* **Dataset entries**

______________________________

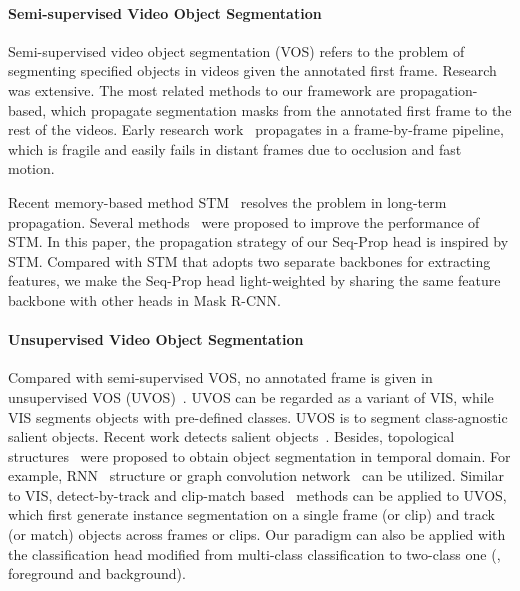 \documentclass[10pt,twocolumn,letterpaper]{article}
\begin{document}
	\paragraph{Semi-supervised Video Object Segmentation}
	Semi-supervised video object segmentation (VOS) \cite{Perazzi2016, Pont-Tuset_arXiv_2017} refers to the problem of segmenting specified objects in videos given the annotated first frame. Research \cite{caelles2017one,perazzi2017learning,oh2019video,wug2018fast,voigtlaender2019feelvos,lin2019agss,goutam2020learning,lu2020video} was extensive. The most related methods to our framework are propagation-based, which propagate segmentation masks from the annotated first frame to the rest of the videos. Early research work~\cite{perazzi2017learning,khoreva2017lucid,yang2018efficient,wug2018fast} propagates in a frame-by-frame pipeline, which is fragile and easily fails in distant frames due to occlusion and fast motion. 
	
	Recent memory-based method STM~\cite{oh2019video} resolves the problem in long-term propagation. Several methods~\cite{wumemory,zhang2020transductive,lu2020video,seong2020kernelized} were proposed to improve the performance of STM. In this paper, the propagation strategy of our Seq-Prop head is inspired by STM. Compared with STM that adopts two separate backbones for extracting features, we make the Seq-Prop head light-weighted by sharing the same feature backbone with other heads in Mask R-CNN.
	
	\vspace{-0.05in}
	
	\paragraph{Unsupervised Video Object Segmentation}
	Compared with semi-supervised VOS, no annotated frame is given in unsupervised VOS (UVOS)~\cite{Caelles_arXiv_2019}. UVOS can be regarded as a variant of VIS, while VIS segments objects with pre-defined classes. UVOS is to segment class-agnostic salient objects.
	Recent work detects salient objects~\cite{wang2019learning,lu2020learning,song2018pyramid,zhou2020matnet}. Besides, 
	topological structures~\cite{ventura2019rvos,wang2019agnn} were proposed to obtain object segmentation in temporal domain. For example, RNN~\cite{ventura2019rvos} structure or graph convolution network~\cite{wang2019agnn} can be utilized. 
	Similar to VIS, detect-by-track \cite{luiten2020unovost} and clip-match based~\cite{athar2020stem} methods can be applied to UVOS, which first generate instance segmentation on a single frame (or clip) and track (or match) objects across frames or clips.
	Our paradigm can also be applied with the classification head modified from multi-class classification to two-class one (\ie, foreground and background).
	
\end{document}
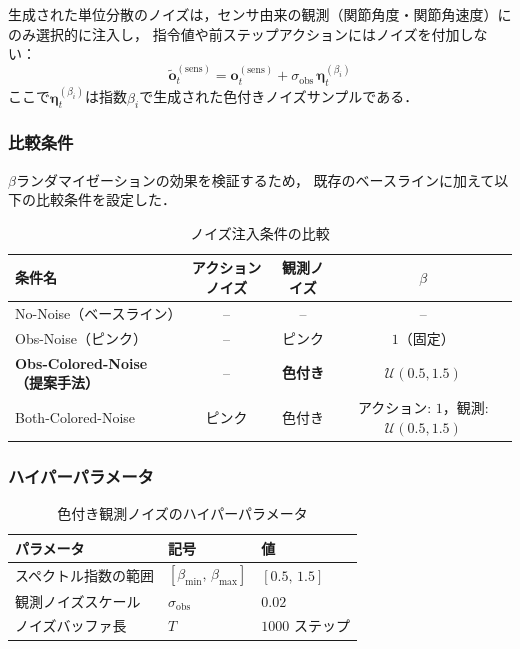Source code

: 生成された単位分散のノイズは，センサ由来の観測（関節角度・関節角速度）にのみ選択的に注入し，
指令値や前ステップアクションにはノイズを付加しない：
\begin{equation}
  \tilde{\boldsymbol{o}}_t^{(\mathrm{sens})} = \boldsymbol{o}_t^{(\mathrm{sens})} + \sigma_{\mathrm{obs}} \, \boldsymbol{\eta}_t^{(\beta_i)}
  \label{eq:corruption}
\end{equation}
ここで$\boldsymbol{\eta}_t^{(\beta_i)}$は指数$\beta_i$で生成された色付きノイズサンプルである．

\subsubsection{比較条件}

$\beta$ランダマイゼーションの効果を検証するため，
既存のベースラインに加えて以下の比較条件を設定した．

\begin{table}[htbp]
  \centering
  \caption{ノイズ注入条件の比較}
  \label{tab:colored_scenarios}
  \begin{tabular}{lccc}
    \toprule
    条件名 & アクションノイズ & 観測ノイズ & $\beta$ \\
    \midrule
    No-Noise（ベースライン） & -- & -- & -- \\
    Obs-Noise（ピンク） & -- & ピンク & $1$（固定） \\
    \textbf{Obs-Colored-Noise（提案手法）} & -- & \textbf{色付き} & $\boldsymbol{\mathcal{U}(0.5, 1.5)}$ \\
    Both-Colored-Noise & ピンク & 色付き & アクション: $1$，観測: $\mathcal{U}(0.5, 1.5)$ \\
    \bottomrule
  \end{tabular}
\end{table}

\subsubsection{ハイパーパラメータ}

\begin{table}[htbp]
  \centering
  \caption{色付き観測ノイズのハイパーパラメータ}
  \label{tab:colored_hyperparams}
  \begin{tabular}{lll}
    \toprule
    パラメータ & 記号 & 値 \\
    \midrule
    スペクトル指数の範囲 & $[\beta_{\min},\, \beta_{\max}]$ & $[0.5,\, 1.5]$ \\
    観測ノイズスケール & $\sigma_{\mathrm{obs}}$ & $0.02$ \\
    ノイズバッファ長 & $T$ & $1000$ ステップ \\
    \bottomrule
  \end{tabular}
\end{table}

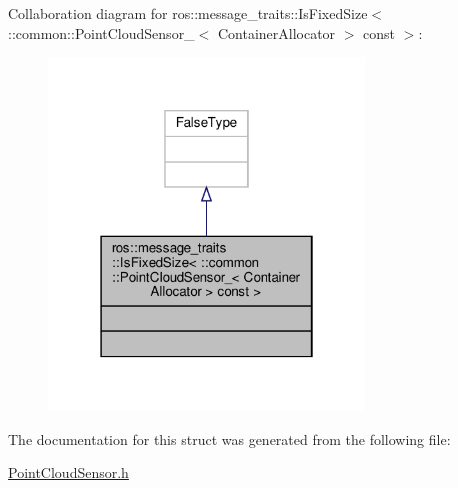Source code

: Collaboration diagram for ros\+:\+:message\+\_\+traits\+:\+:Is\+Fixed\+Size$<$ \+:\+:common\+:\+:Point\+Cloud\+Sensor\+\_\+$<$ Container\+Allocator $>$ const $>$\+:\nopagebreak
\begin{figure}[H]
\begin{center}
\leavevmode
\includegraphics[width=238pt]{da/db3/structros_1_1message__traits_1_1IsFixedSize_3_01_1_1common_1_1PointCloudSensor___3_01ContainerAle322e886202d304767bad22168c4ef06}
\end{center}
\end{figure}


The documentation for this struct was generated from the following file\+:\begin{DoxyCompactItemize}
\item 
\hyperlink{PointCloudSensor_8h}{Point\+Cloud\+Sensor.\+h}\end{DoxyCompactItemize}
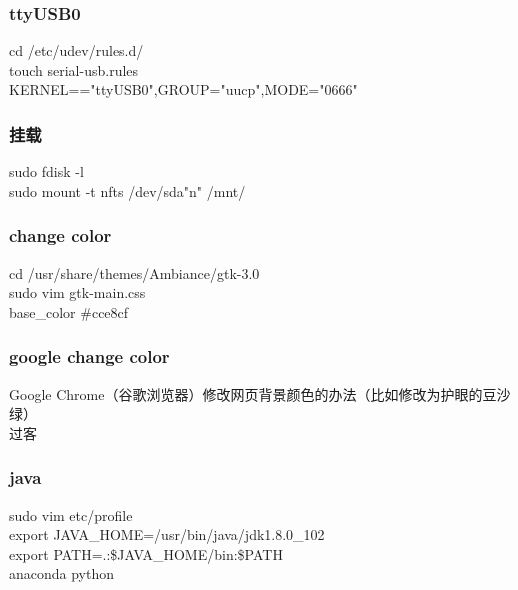 \documentclass{beamer}
\newcommand{\quotes}[1]{"#1"}
\begin{document}
\begin{CJK}{UTF8}{gkai}
 \begin{frame}\frametitle{ttyUSB0}
   cd /etc/udev/rules.d/ \\
   touch serial-usb.rules\\
   KERNEL=="ttyUSB0",GROUP="uucp",MODE="0666"
 \end{frame}

 \begin{frame}\frametitle{挂载}
   sudo fdisk -l\\
   sudo mount -t nfts /dev/sda\quotes{n} /mnt/
 \end{frame}

\begin{frame}\frametitle{change color}
   cd /usr/share/themes/Ambiance/gtk-3.0\\ %
   sudo vim gtk-main.css\\
   base\_color \#cce8cf\\
\end{frame}

 \begin{frame}\frametitle{google change color}
   Google Chrome（谷歌浏览器）修改网页背景颜色的办法（比如修改为护眼的豆沙绿）  \\
   过客\\
 \end{frame}

  \begin{frame}\frametitle{java}
    sudo vim etc/profile\\
    export JAVA\_HOME=/usr/bin/java/jdk1.8.0\_102\\
    export PATH=.:\$JAVA\_HOME/bin:\$PATH\\
    anaconda python\\
  \end{frame}


\end{CJK}
\end{document}
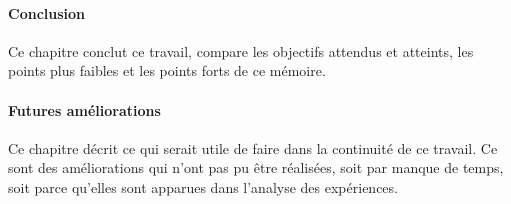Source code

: \paragraph{Conclusion}
Ce chapitre conclut ce travail, compare les objectifs attendus et atteints, les points plus faibles et les points forts de ce mémoire. %

\paragraph{Futures améliorations}
Ce chapitre décrit ce qui serait utile de faire dans la continuité de ce travail. Ce sont des améliorations qui n'ont pas pu être réalisées, soit par manque de temps, soit parce qu'elles sont apparues dans l'analyse des expériences.
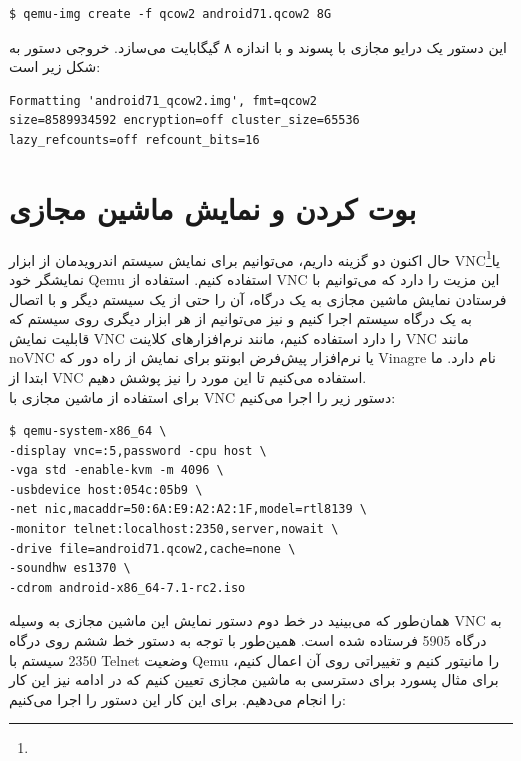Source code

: \documentclass{article}
\begin{document}
\begin{latin}
\begin{verbatim}
$ qemu-img create -f qcow2 android71.qcow2 8G
\end{verbatim}
\end{latin}
این دستور یک درایو مجازی با پسوند  و با اندازه ۸ گیگابایت می‌سازد. خروجی دستور به شکل زیر است:

\begin{latin}
\begin{verbatim}
Formatting 'android71_qcow2.img', fmt=qcow2
size=8589934592 encryption=off cluster_size=65536
lazy_refcounts=off refcount_bits=16
\end{verbatim}
\end{latin}

\section*{بوت کردن و نمایش ماشین مجازی}

حال اکنون دو گزینه داریم، می‌توانیم برای نمایش سیستم اندرویدمان از ابزار VNC\footnote{}\cite{2}یا نمایشگر خود Qemu استفاده کنیم. استفاده از VNC این مزیت را دارد که می‌توانیم با فرستادن نمایش ماشین مجازی به یک درگاه، آن را حتی از یک سیستم دیگر و با اتصال به یک درگاه سیستم اجرا کنیم و نیز می‌توانیم از هر ابزار دیگری روی سیستم که قابلیت نمایش VNC را دارد استفاده کنیم، مانند نرم‌افزار‌های کلاینت VNC مانند noVNC \cite{3} یا نرم‌افزار پیش‌فرض ابونتو برای نمایش از راه دور که Vinagre \cite{4} نام دارد.
ما ابتدا از VNC استفاده می‌کنیم تا این مورد را نیز پوشش دهیم.
\\
برای استفاده از ماشین مجازی با VNC دستور زیر را اجرا می‌کنیم:

\begin{latin}
\begin{verbatim}
$ qemu-system-x86_64 \
-display vnc=:5,password -cpu host \
-vga std -enable-kvm -m 4096 \
-usbdevice host:054c:05b9 \
-net nic,macaddr=50:6A:E9:A2:A2:1F,model=rtl8139 \
-monitor telnet:localhost:2350,server,nowait \
-drive file=android71.qcow2,cache=none \
-soundhw es1370 \
-cdrom android-x86_64-7.1-rc2.iso	
\end{verbatim}
\end{latin}

همان‌طور که می‌بینید در خط دوم دستور نمایش این ماشین مجازی به وسیله VNC به درگاه 5905 فرستاده شده است. همین‌طور با توجه به دستور خط ششم روی درگاه 2350 سیستم با Telnet \cite{5} وضعیت Qemu را مانیتور کنیم و تغییراتی روی آن اعمال کنیم،‌ برای مثال پسورد برای دسترسی به ماشین مجازی تعیین کنیم که در ادامه نیز این کار را انجام می‌دهیم. برای این کار این دستور را اجرا می‌کنیم:
\end{document}

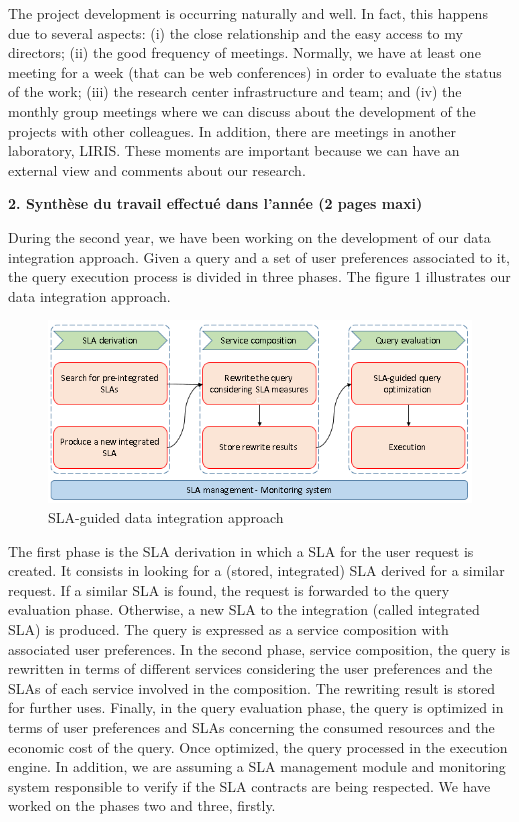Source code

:\documentclass[11pt,a4paper,oneside]{report}
\begin{document}
The project development is occurring naturally and well. In fact, this happens due to several aspects: (i) the close relationship and the easy access to my directors; (ii) the good frequency of meetings. Normally, we have at least one meeting for a week (that can be web conferences) in order to evaluate the status of the work; (iii) the research center infrastructure and team; and (iv) the monthly group meetings where we can discuss about the development of the projects with other colleagues. In addition, there are meetings in another laboratory, LIRIS. These moments are important because we can have an external view and comments about our research.

\newpage
\begin{flushleft}
\textbf{2. Synthèse du travail effectué dans l’année (2 pages maxi)}\\
\end{flushleft}

During the second year, we have been working on the development of our data integration approach. Given a query and a set of user preferences associated to it, the query execution process is divided in three phases. The figure 1 illustrates our data integration approach.

\begin{figure}[h!]
\center
\includegraphics[scale=0.7]{../../general_approach.PNG} 
\caption{SLA-guided data integration approach}
\end{figure}

The first phase is the SLA derivation in which a SLA for the user request is created. It consists in looking for a (stored, integrated) SLA derived for a similar request. If a similar SLA is found, the request is forwarded to the query evaluation phase. Otherwise, a new SLA to the integration (called integrated SLA) is produced. The query is expressed as a service composition with associated user preferences. In the second phase, service composition, the query is rewritten in terms of different services considering the user preferences and the SLAs of each service involved in the composition. The rewriting result is stored for further uses. Finally, in the query evaluation phase, the query is optimized in terms of user preferences and SLAs concerning the consumed resources and the economic cost of the query. Once optimized, the query processed in the execution engine. In addition, we are assuming a SLA management module and monitoring system responsible to verify if the SLA contracts are being respected. We have worked on the phases two and three, firstly. 
	
\end{document}
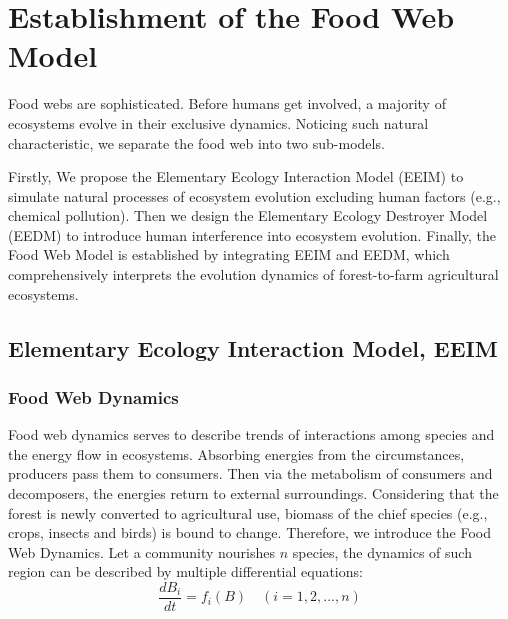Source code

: \documentclass[12pt]{article}
\begin{document}
\section{Establishment of the Food Web Model}
\hspace{1.5em}Food webs are sophisticated. Before humans get involved, a majority of ecosystems evolve in their exclusive dynamics. Noticing such natural characteristic, we separate the food web into two sub-models. 

Firstly, We propose the Elementary Ecology Interaction Model (EEIM) to simulate natural processes of ecosystem evolution excluding human factors (e.g., chemical pollution). Then we design the Elementary Ecology Destroyer Model (EEDM) to introduce human interference into ecosystem evolution. Finally, the Food Web Model is established by integrating EEIM and EEDM, which comprehensively interprets the evolution dynamics of forest-to-farm agricultural ecosystems.
\subsection{Elementary Ecology Interaction Model, EEIM}
\subsubsection{Food Web Dynamics}
\hspace{1.5em}Food web dynamics serves to describe trends of interactions among species and the energy flow in ecosystems. Absorbing energies from the circumstances, producers pass them to consumers. Then via the metabolism of consumers and decomposers, the energies return to external surroundings. Considering that the forest is newly converted to agricultural use, biomass of the chief species (e.g., crops, insects and birds) is bound to change. Therefore, we introduce the Food Web Dynamics. Let a community nourishes $n$ species, the dynamics of such region can be described by multiple differential equations:
\begin{equation}
    \frac{dB_i}{dt}=f_i(B)\hspace{1em}(i=1,2,...,n)
    \label{Bi}
\end{equation}
\end{document}
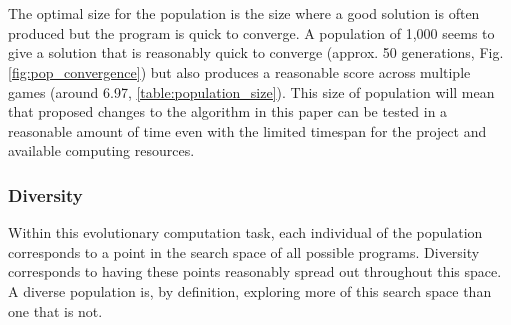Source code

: \documentclass{article}
\begin{document}
\\\\
The optimal size for the population is the size where a good solution is often produced but the program is quick to converge\cite{optimal_population_size}. A population of 1,000 seems to give a solution that is reasonably quick to converge (approx. 50 generations, Fig. \ref{fig:pop_convergence}) but also produces a reasonable score across multiple games (around 6.97, \ref{table:population_size}). This size of population will mean that proposed changes to the algorithm in this paper can be tested in a reasonable amount of time even with the limited timespan for the project and available computing resources.

\subsubsection{Diversity}
Within this evolutionary computation task, each individual of the population corresponds to a point in the search space of all possible programs. %
Diversity corresponds to having these points reasonably spread out throughout this space. A diverse population is, by definition, exploring more of this search space than one that is not. %
\end{document}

______________________________

* **TRY IT**
Among the records above, find the lines where the word "tabular" appears and copy them.

* **EXERCISE RESPONSE**
  \begin{tabular}{lccc}
  \end{tabular}
  \begin{tabular}{lll}
  \end{tabular}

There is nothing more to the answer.